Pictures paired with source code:
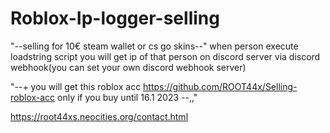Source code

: # Roblox-Ip-logger-selling 

"--selling for 10€  steam wallet or cs go skins--"
when person execute loadstring script you will  get ip of that person on discord server via discord webhook(you can set your own discord webhook server)

"--+ you will get this roblox acc https://github.com/ROOT44x/Selling-roblox-acc only if you buy until 16.1 2023 --,,"

https://root44xs.neocities.org/contact.html

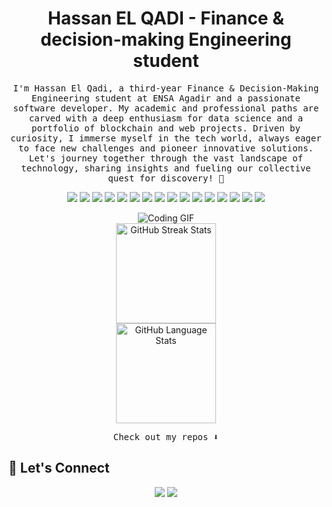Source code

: <h1 align="center">
  <b>Hassan EL QADI - Finance & decision-making Engineering student</b>
</h1>

<p align="center"><samp>
I'm Hassan El Qadi, a third-year Finance & Decision-Making Engineering student at ENSA Agadir and a passionate software developer. My academic and professional paths are carved with a deep enthusiasm for data science and a portfolio of blockchain and web projects. Driven by curiosity, I immerse myself in the tech world, always eager to face new challenges and pioneer innovative solutions. Let's journey together through the vast landscape of technology, sharing insights and fueling our collective quest for discovery! 🚀
</samp></p>

<p align="center">
  <!-- Tech Badges -->
  <img src="https://img.shields.io/badge/HTML5-E34F26?style=for-the-badge&logo=html5&logoColor=white">
  <img src="https://img.shields.io/badge/CSS3-1572B6?style=for-the-badge&logo=css3&logoColor=white">
  <img src="https://img.shields.io/badge/Tailwind_CSS-38B2AC?style=for-the-badge&logo=tailwind-css&logoColor=white">
  <img src="https://img.shields.io/badge/JavaScript-323330?style=for-the-badge&logo=javascript&logoColor=F7DF1E">
  <img src="https://img.shields.io/badge/React-20232A?style=for-the-badge&logo=react&logoColor=61DAFB">
  <img src="https://img.shields.io/badge/next%20js-000000?style=for-the-badge&logo=nextdotjs&logoColor=white">
  <img src="https://img.shields.io/badge/Node.js-339933?style=for-the-badge&logo=nodedotjs&logoColor=white">
  <img src="https://img.shields.io/badge/Express.js-000000?style=for-the-badge&logo=express&logoColor=white">
  <img src="https://img.shields.io/badge/Sass-CC6699?style=for-the-badge&logo=sass&logoColor=white">
  
  <img src="https://img.shields.io/badge/MongoDB-4EA94B?style=for-the-badge&logo=mongodb&logoColor=white">
  <img src="https://img.shields.io/badge/MySQL-005C84?style=for-the-badge&logo=mysql&logoColor=white">
  
  <img src="https://img.shields.io/badge/C-00599C?style=for-the-badge&logo=c&logoColor=white">
  <img src="https://img.shields.io/badge/C%2B%2B-00599C?style=for-the-badge&logo=c%2B%2B&logoColor=white">
  <img src="https://img.shields.io/badge/GIT-E44C30?style=for-the-badge&logo=git&logoColor=white">
  <img src="https://img.shields.io/badge/Figma-F24E1E?style=for-the-badge&logo=figma&logoColor=white">
  
  <img src="https://img.shields.io/badge/npm-CB3837?style=for-the-badge&logo=npm&logoColor=white">
</p>

<div align="center">
  <!-- Replace 'your-gif-link' with the actual link to your GIF -->
  <img src="your-gif-link" alt="Coding GIF">
</div>

<div align="center">
  <!-- GitHub Stats -->
  <img src="https://streak-stats.demolab.com?user=yourGitHubUsername&locale=en&mode=weekly&hide_border=false&border_radius=5&theme=dark" height="160" alt="GitHub Streak Stats"  /><br/>
  <img src="https://github-readme-stats.vercel.app/api/top-langs?username=yourGitHubUsername&locale=en&hide_title=false&layout=compact&card_width=320&langs_count=8&hide_border=false&theme=dark" height="160" alt="GitHub Language Stats"  />
</div>

<p align="center"><samp>
Check out my repos ⬇️  
</samp></p>

<!-- Connect with me section -->
## 🤝 Let's Connect
<p align="center">
  <a href="https://linkedin.com/in/your-profile-link"><img src="https://img.shields.io/badge/LinkedIn-0077B5?style=for-the-badge&logo=linkedin&logoColor=white"/></a>
  <a href="mailto:your.email@example.com"><img src="https://img.shields.io/badge/Email-D14836?style=for-the-badge&logo=gmail&logoColor=white"/></a>
</p>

**TASK OBJECTIVE:** Repeat all the data as it stands, dropping any images it holds.

**FINAL ANSWER:**
Source code

: # Roblox-Ip-logger-selling 

"--selling for 10€  steam wallet or cs go skins--"
when person execute loadstring script you will  get ip of that person on discord server via discord webhook(you can set your own discord webhook server)

"--+ you will get this roblox acc https://github.com/ROOT44x/Selling-roblox-acc only if you buy until 16.1 2023 --,,"

https://root44xs.neocities.org/contact.html

Source code

: <h1 align="center">
  <b>Hassan EL QADI - Finance & decision-making Engineering student</b>
</h1>

<p align="center"><samp>
I'm Hassan El Qadi, a third-year Finance & Decision-Making Engineering student at ENSA Agadir and a passionate software developer. My academic and professional paths are carved with a deep enthusiasm for data science and a portfolio of blockchain and web projects. Driven by curiosity, I immerse myself in the tech world, always eager to face new challenges and pioneer innovative solutions. Let's journey together through the vast landscape of technology, sharing insights and fueling our collective quest for discovery! 🚀
</samp></p>

<p align="center">
  <!-- Tech Badges -->
  <img src="https://img.shields.io/badge/HTML5-E34F26?style=for-the-badge&logo=html5&logoColor=white">
  <img src="https://img.shields.io/badge/CSS3-1572B6?style=for-the-badge&logo=css3&logoColor=white">
  <img src="https://img.shields.io/badge/Tailwind_CSS-38B2AC?style=for-the-badge&logo=tailwind-css&logoColor=white">
  <img src="https://img.shields.io/badge/JavaScript-323330?style=for-the-badge&logo=javascript&logoColor=F7DF1E">
  <img src="https://img.shields.io/badge/React-20232A?style=for-the-badge&logo=react&logoColor=61DAFB">
  <img src="https://img.shields.io/badge/next%20js-000000?style=for-the-badge&logo=nextdotjs&logoColor=white">
  <img src="https://img.shields.io/badge/Node.js-339933?style=for-the-badge&logo=nodedotjs&logoColor=white">
  <img src="https://img.shields.io/badge/Express.js-000000?style=for-the-badge&logo=express&logoColor=white">
  <img src="https://img.shields.io/badge/Sass-CC6699?style=for-the-badge&logo=sass&logoColor=white">
  
  <img src="https://img.shields.io/badge/MongoDB-4EA94B?style=for-the-badge&logo=mongodb&logoColor=white">
  <img src="https://img.shields.io/badge/MySQL-005C84?style=for-the-badge&logo=mysql&logoColor=white">
  
  <img src="https://img.shields.io/badge/C-00599C?style=for-the-badge&logo=c&logoColor=white">
  <img src="https://img.shields.io/badge/C%2B%2B-00599C?style=for-the-badge&logo=c%2B%2B&logoColor=white">
  <img src="https://img.shields.io/badge/GIT-E44C30?style=for-the-badge&logo=git&logoColor=white">
  <img src="https://img.shields.io/badge/Figma-F24E1E?style=for-the-badge&logo=figma&logoColor=white">
  
  <img src="https://img.shields.io/badge/npm-CB3837?style=for-the-badge&logo=npm&logoColor=white">
</p>

<div align="center">
  <!-- Replace 'your-gif-link' with the actual link to your GIF -->
  <img src="your-gif-link" alt="Coding GIF">
</div>

<div align="center">
  <!-- GitHub Stats -->
  <img src="https://streak-stats.demolab.com?user=yourGitHubUsername&locale=en&mode=weekly&hide_border=false&border_radius=5&theme=dark" height="160" alt="GitHub Streak Stats"  /><br/>
  <img src="https://github-readme-stats.vercel.app/api/top-langs?username=yourGitHubUsername&locale=en&hide_title=false&layout=compact&card_width=320&langs_count=8&hide_border=false&theme=dark" height="160" alt="GitHub Language Stats"  />
</div>

<p align="center"><samp>
Check out my repos ⬇️  
</samp></p>

<!-- Connect with me section -->
## 🤝 Let's Connect
<p align="center">
  <a href="https://linkedin.com/in/your-profile-link"><img src="https://img.shields.io/badge/LinkedIn-0077B5?style=for-the-badge&logo=linkedin&logoColor=white"/></a>
  <a href="mailto:your.email@example.com"><img src="https://img.shields.io/badge/Email-D14836?style=for-the-badge&logo=gmail&logoColor=white"/></a>
</p>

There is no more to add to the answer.